FC Phönix Bellheim
- Full name: Fußball-Club Phönix 1921 e.V. Bellheim
- Founded: 1921
- Ground: Franz-Hage-Stadion
- Capacity: 11,000
- League: A-Klasse Südpfalz (IX)
- 2015–16: 4th
| Home colours | Away colours |

= FC Phönix Bellheim =

FC Phönix Bellheim is a German association football club from the city of Bellheim, Rhineland-Palatinate. Established on 11 February 1921 the club did not come to note until after World War II when they were part of the Amateurliga Vorderplatz (III) from 1947 to 1952 and the Amateurliga Südwest (III) from 1952 to 1962. Phönix took part in play for the German national amateur title in 1962 and 1969, advancing as far as the semifinals in their first appearance before being put out 0:1 by eventual champions SC Tegel.

== History ==
Following the 1963 formation of the Bundesliga, Germany's professional first division, Bellheim became part of the Regionalliga Südwest (II) where they earned lower table results until finally being relegated in 1967.

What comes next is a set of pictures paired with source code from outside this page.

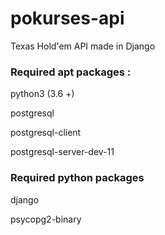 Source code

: # pokurses-api
Texas Hold'em API made in Django


### Required apt packages :
python3 (3.6 +)

postgresql

postgresql-client

postgresql-server-dev-11



### Required python packages
django

psycopg2-binary
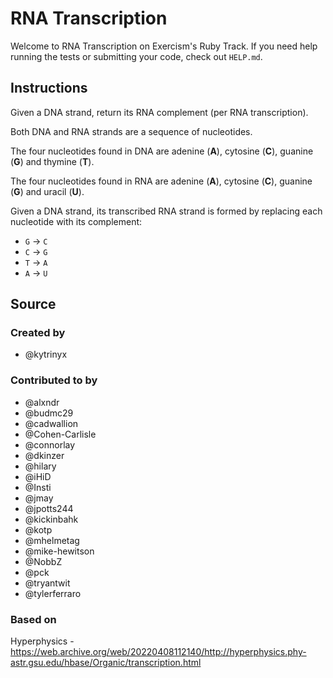 # RNA Transcription

Welcome to RNA Transcription on Exercism's Ruby Track.
If you need help running the tests or submitting your code, check out `HELP.md`.

## Instructions

Given a DNA strand, return its RNA complement (per RNA transcription).

Both DNA and RNA strands are a sequence of nucleotides.

The four nucleotides found in DNA are adenine (**A**), cytosine (**C**), guanine (**G**) and thymine (**T**).

The four nucleotides found in RNA are adenine (**A**), cytosine (**C**), guanine (**G**) and uracil (**U**).

Given a DNA strand, its transcribed RNA strand is formed by replacing each nucleotide with its complement:

- `G` -> `C`
- `C` -> `G`
- `T` -> `A`
- `A` -> `U`

## Source

### Created by

- @kytrinyx

### Contributed to by

- @alxndr
- @budmc29
- @cadwallion
- @Cohen-Carlisle
- @connorlay
- @dkinzer
- @hilary
- @iHiD
- @Insti
- @jmay
- @jpotts244
- @kickinbahk
- @kotp
- @mhelmetag
- @mike-hewitson
- @NobbZ
- @pck
- @tryantwit
- @tylerferraro

### Based on

Hyperphysics - https://web.archive.org/web/20220408112140/http://hyperphysics.phy-astr.gsu.edu/hbase/Organic/transcription.html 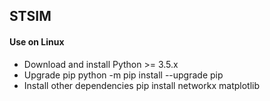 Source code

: 
## **STSIM** ##

#### Use on Linux ####

 - Download and install Python >= 3.5.x
 - Upgrade pip
    python -m pip install --upgrade pip
 - Install other dependencies
    pip install networkx matplotlib
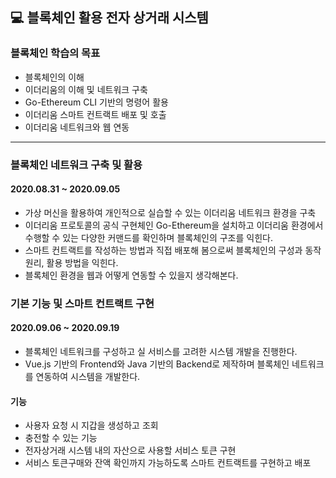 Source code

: ## 💻 블록체인 활용 전자 상거래 시스템



### 블록체인 학습의 목표
- 블록체인의 이해
- 이더리움의 이해 및 네트워크 구축
- Go-Ethereum CLI 기반의 명령어 활용
- 이더리움 스마트 컨트랙트 배포 및 호출
- 이더리움 네트워크와 웹 연동

<hr>

### 블록체인 네트워크 구축 및 활용 
#### 2020.08.31 ~ 2020.09.05
- 가상 머신을 활용하여 개인적으로 실습할 수 있는 이더리움 네트워크 환경을 구축
- 이더리움 프로토콜의 공식 구현체인 Go-Ethereum을 설치하고 이더리움 환경에서 수행할 수 있는 다양한 커맨드를 확인하며 블록체인의 구조를 익힌다.
- 스마트 컨트랙트를 작성하는 방법과 직접 배포해 봄으로써 블록체인의 구성과 동작 원리, 활용 방법을 익힌다.
- 블록체인 환경을 웹과 어떻게 연동할 수 있을지 생각해본다.


### 기본 기능 및 스마트 컨트랙트 구현
#### 2020.09.06 ~ 2020.09.19
- 블록체인 네트워크를 구성하고 실 서비스를 고려한 시스템 개발을 진행한다.
- Vue.js 기반의 Frontend와 Java 기반의 Backend로 제작하며 블록체인 네트워크를 연동하여 시스템을 개발한다.
#### 기능
- 사용자 요청 시 지갑을 생성하고 조회
- 충전할 수 있는 기능
- 전자상거래 시스템 내의 자산으로 사용할 서비스 토큰 구현
- 서비스 토큰구매와 잔액 확인까지 가능하도록 스마트 컨트랙트를 구현하고 배포

#
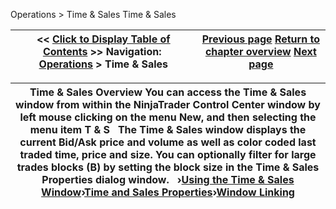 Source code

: ﻿
Operations > Time & Sales
Time & Sales

| << [Click to Display Table of Contents](time__sales.md) >> **Navigation:**     [Operations](operations-1.md) > Time & Sales | [Previous page](actions-1.md) [Return to chapter overview](operations-1.md) [Next page](timeandsales_usingthetimeandsaleswindow-1.md) |
| --- | --- |

| Time & Sales Overview You can access the Time & Sales window from within the NinjaTrader Control Center window by left mouse clicking on the menu New, and then selecting the menu item T & S   The Time & Sales window displays the current Bid/Ask price and volume as well as color coded last traded time, price and size. You can optionally filter for large trades blocks (B) by setting the block size in the Time & Sales Properties dialog window.   ›[Using the Time & Sales Window](timeandsales_usingthetimeandsaleswindow-1.md)›[Time and Sales Properties](timeandsales_properties-1.md)›[Window Linking](timeandsales_windowlinking-1.md) |
| --- |

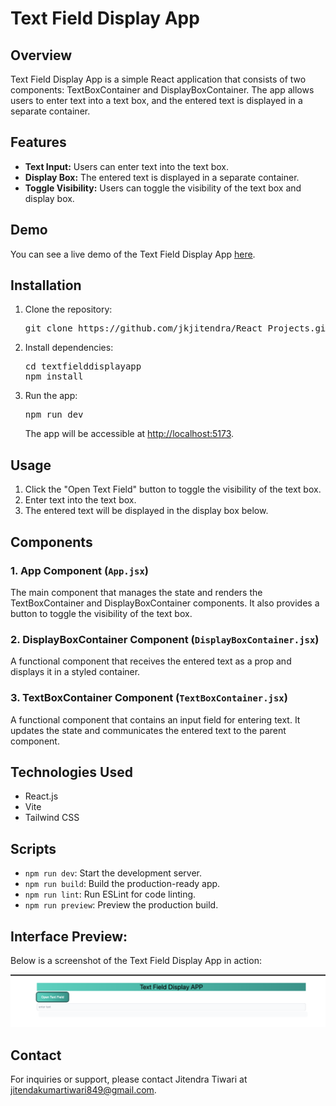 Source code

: # Text Field Display App

## Overview

Text Field Display App is a simple React application that consists of two components: TextBoxContainer and DisplayBoxContainer. The app allows users to enter text into a text box, and the entered text is displayed in a separate container.

## Features

* **Text Input:** Users can enter text into the text box.
* **Display Box:** The entered text is displayed in a separate container.
* **Toggle Visibility:** Users can toggle the visibility of the text box and display box.

## Demo

You can see a live demo of the Text Field Display App [here]().

## Installation

1. Clone the repository:

   <pre>git clone https://github.com/jkjitendra/React_Projects.git
   </pre>
2. Install dependencies:

   <pre>cd textfielddisplayapp
   npm install
   </pre>
3. Run the app:

   <pre>npm run dev
   </pre>

   The app will be accessible at [http://localhost:5173]().

## Usage

1. Click the "Open Text Field" button to toggle the visibility of the text box.
2. Enter text into the text box.
3. The entered text will be displayed in the display box below.

## Components

### 1. App Component (`App.jsx`)

The main component that manages the state and renders the TextBoxContainer and DisplayBoxContainer components. It also provides a button to toggle the visibility of the text box.

### 2. DisplayBoxContainer Component (`DisplayBoxContainer.jsx`)

A functional component that receives the entered text as a prop and displays it in a styled container.

### 3. TextBoxContainer Component (`TextBoxContainer.jsx`)

A functional component that contains an input field for entering text. It updates the state and communicates the entered text to the parent component.

## Technologies Used

* React.js
* Vite
* Tailwind CSS

## Scripts

* `npm run dev`: Start the development server.
* `npm run build`: Build the production-ready app.
* `npm run lint`: Run ESLint for code linting.
* `npm run preview`: Preview the production build.

## Interface Preview:

Below is a screenshot of the Text Field Display App in action:

![Text Field Display App Interface](./src/assets/image.png)

## Contact

For inquiries or support, please contact Jitendra Tiwari at [jitendakumartiwari849@gmail.com]().

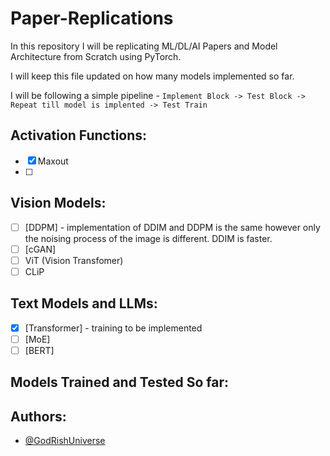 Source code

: # Paper-Replications

In this repository I will be replicating ML/DL/AI Papers and Model Architecture from Scratch using PyTorch.

I will keep this file updated on how many models implemented so far.

I will be following a simple pipeline - `Implement Block -> Test Block -> Repeat till model is implented -> Test Train`

## Activation Functions:

* [X] Maxout
* [ ] 

## Vision Models:

* [ ] [DDPM] - implementation of DDIM and DDPM is the same however only the noising process of the image is different. DDIM is faster.
* [ ] [cGAN]
* [ ] ViT (Vision Transfomer)
* [ ] CLiP

## Text Models and LLMs:

* [X] [Transformer] - training to be implemented
* [ ] [MoE]
* [ ] [BERT]

## Models Trained and Tested So far:

## Authors:

- [@GodRishUniverse](https://github.com/GodRishUniverse)
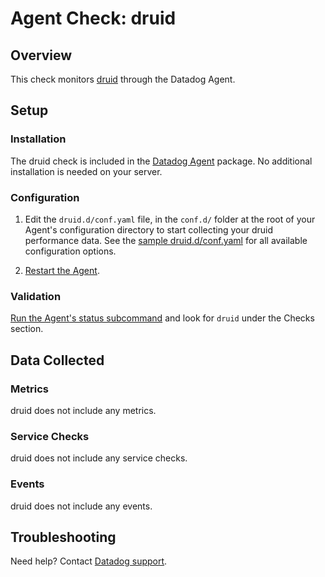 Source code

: # Agent Check: druid

## Overview

This check monitors [druid][1] through the Datadog Agent.

## Setup

### Installation

The druid check is included in the [Datadog Agent][2] package.
No additional installation is needed on your server.

### Configuration

1. Edit the `druid.d/conf.yaml` file, in the `conf.d/` folder at the root of your Agent's configuration directory to start collecting your druid performance data. See the [sample druid.d/conf.yaml][2] for all available configuration options.

2. [Restart the Agent][3].

### Validation

[Run the Agent's status subcommand][4] and look for `druid` under the Checks section.

## Data Collected

### Metrics

druid does not include any metrics.

### Service Checks

druid does not include any service checks.

### Events

druid does not include any events.

## Troubleshooting

Need help? Contact [Datadog support][5].

[1]: **LINK_TO_INTEGRATION_SITE**
[2]: https://github.com/DataDog/integrations-core/blob/master/druid/datadog_checks/druid/data/conf.yaml.example
[3]: https://docs.datadoghq.com/agent/guide/agent-commands/?tab=agentv6#start-stop-and-restart-the-agent
[4]: https://docs.datadoghq.com/agent/guide/agent-commands/?tab=agentv6#agent-status-and-information
[5]: https://docs.datadoghq.com/help
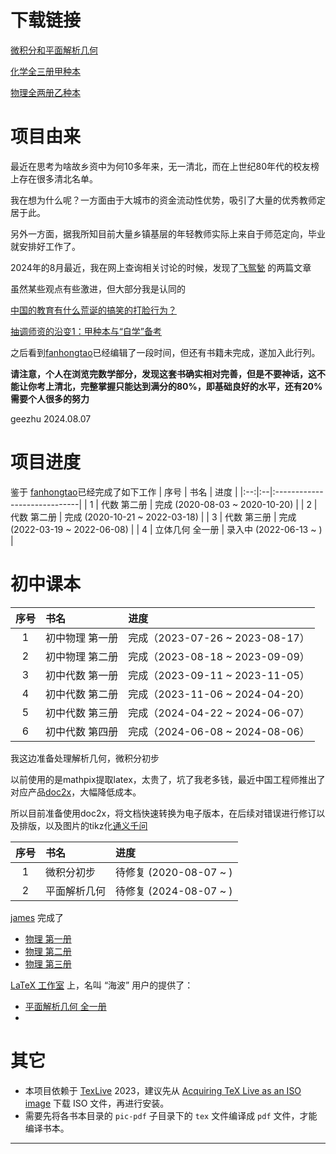 # 下载链接

[微积分和平面解析几何](https://github.com/geezhu/Category-A-Textbook/releases/tag/v0.1)

[化学全三册甲种本](https://github.com/geezhu/Category-A-Textbook/releases/tag/v0.1c)

[物理全两册乙种本](https://github.com/geezhu/Category-A-Textbook/releases/tag/v0.1p)


# 项目由来

最近在思考为啥故乡资中为何10多年来，无一清北，而在上世纪80年代的校友榜上存在很多清北名单。

我在想为什么呢？一方面由于大城市的资金流动性优势，吸引了大量的优秀教师定居于此。

另外一方面，据我所知目前大量乡镇基层的年轻教师实际上来自于师范定向，毕业就安排好工作了。

2024年的8月最近，我在网上查询相关讨论的时候，发现了[飞鸳甃](https://www.zhihu.com/people/fei-yuan-zhou-13) 的两篇文章

虽然某些观点有些激进，但大部分我是认同的

[中国的教育有什么荒诞的搞笑的打脸行为？
](https://zhuanlan.zhihu.com/p/698702248?utm_psn=1779320672948768768)

[抽调师资的沿变1：甲种本与“自学”备考](https://zhuanlan.zhihu.com/p/677374816)

之后看到[fanhongtao](https://github.com/fanhongtao/ebooks)已经编辑了一段时间，但还有书籍未完成，遂加入此行列。

**请注意，个人在浏览完数学部分，发现这套书确实相对完善，但是不要神话，这不能让你考上清北，完整掌握只能达到满分的80%，即基础良好的水平，还有20%需要个人很多的努力**

geezhu 2024.08.07

# 项目进度
鉴于 [fanhongtao](https://github.com/fanhongtao/ebooks)已经完成了如下工作
| 序号 | 书名 | 进度                           |
|:--:|:--|:-----------------------------|
| 1 | 代数 第二册 | 完成 (2020-08-03 ~ 2020-10-20) |
| 2 | 代数 第二册 | 完成 (2020-10-21 ~ 2022-03-18) |
| 3 | 代数 第三册 | 完成 (2022-03-19 ~ 2022-06-08) |
| 4 | 立体几何 全一册 | 录入中 (2022-06-13 ~ )          |

# 初中课本

| 序号 | 书名 | 进度 |
|:--:|:--|:--|
| 1 | 初中物理 第一册 | 完成（2023-07-26 ~ 2023-08-17） |
| 2 | 初中物理 第二册 | 完成（2023-08-18 ~ 2023-09-09） |
| 3 | 初中代数 第一册 | 完成（2023-09-11 ~ 2023-11-05） |
| 4 | 初中代数 第二册 | 完成（2023-11-06 ~ 2024-04-20） |
| 5 | 初中代数 第三册 | 完成（2024-04-22 ~ 2024-06-07） |
| 6 | 初中代数 第四册 | 完成（2024-06-08 ~ 2024-08-06） |

我这边准备处理解析几何，微积分初步

以前使用的是mathpix提取latex，太贵了，坑了我老多钱，最近中国工程师推出了对应产品[doc2x](https://doc2x.noedgeai.com/)，大幅降低成本。

所以目前准备使用doc2x，将文档快速转换为电子版本，在后续对错误进行修订以及排版，以及图片的tikz化[通义千问](https://tongyi.aliyun.com/qianwen/)



| 序号 | 书名 | 进度                  |
|:--:|:--|:--------------------|
| 1 | 微积分初步 | 待修复 (2020-08-07 ~ ) |
| 2 | 平面解析几何 | 待修复 (2024-08-07 ~ )  |




[james](https://github.com/jamesfang8499/) 完成了

* [物理 第一册](https://github.com/jamesfang8499/physics1)
* [物理 第二册](https://github.com/jamesfang8499/physics2)
* [物理 第三册](https://github.com/jamesfang8499/physics3)

[LaTeX 工作室](https://www.latexstudio.net/) 上，名叫 “海波” 用户的提供了：

* [平面解析几何 全一册](https://www.latexstudio.net/index/details/index/mid/2401.html)
* 
# 其它

* 本项目依赖于 [TexLive](http://tug.org/texlive/) 2023，建议先从 [Acquiring TeX Live as an ISO image](http://tug.org/texlive/acquire-iso.html) 下载 ISO 文件，再进行安装。
* 需要先将各书本目录的 `pic-pdf` 子目录下的 `tex` 文件编译成 `pdf` 文件，才能编译书本。
---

After four seasons in the Amateurliga Südwest they won the division title in 1971 and had a successful promotion playoff to win their way back to the Regionalliga. They fared poorly there and were sent down after a 16th-place result in 1973. Their descent continued following a 13th-place finish in Amateurliga play. Between 1985 and 1992 the team was part of the Verbandsliga Südwest (V) and, for a while competed in the Bezirksklasse Vorderpfalz/Süd (IX) before dropping to the B-Klasse Südpfalz in 2013.

A championship at this level allowed the club promotion back up to the ninth tier in 2014, now renamed A-Klasse Südpfalz.

== Honours ==
- Amateurliga Südwest (III)
  - Champions: 1971
- B-Klasse Südpfalz (X)
  - Champions: 2014

== Recent seasons ==
The recent season-by-season performance of the club:

| Season | Division | Tier | Position |
| 2004–05 | Bezirksklasse Süd | VIII | 14th |
| 2005–06 | Bezirksklasse Süd | 8th |
| 2006–07 | Bezirksklasse Süd | 13th |
| 2007–08 |  |  |  |
| 2008–09 | Bezirksklasse Süd | IX | 6th |
| 2009–10 | Bezirksklasse Süd | 2nd |
| 2010–11 | Bezirksklasse Süd | 4th |
| 2011–12 | Bezirksklasse Süd | 6th |
| 2012–13 | A-Klasse Südpfalz | 16th ↓ |
| 2013–14 | B-Klasse Südpfalz-Ost | X | 1st ↑ |
| 2014–15 | A-Klasse Südpfalz | IX | 3rd |
| 2015–16 | A-Klasse Südpfalz | 4th |
| 2016–17 | A-Klasse Südpfalz |  |

- With the introduction of the Regionalligas in 1994 and the 3. Liga in 2008 as the new third tier, below the 2. Bundesliga, all leagues below dropped one tier.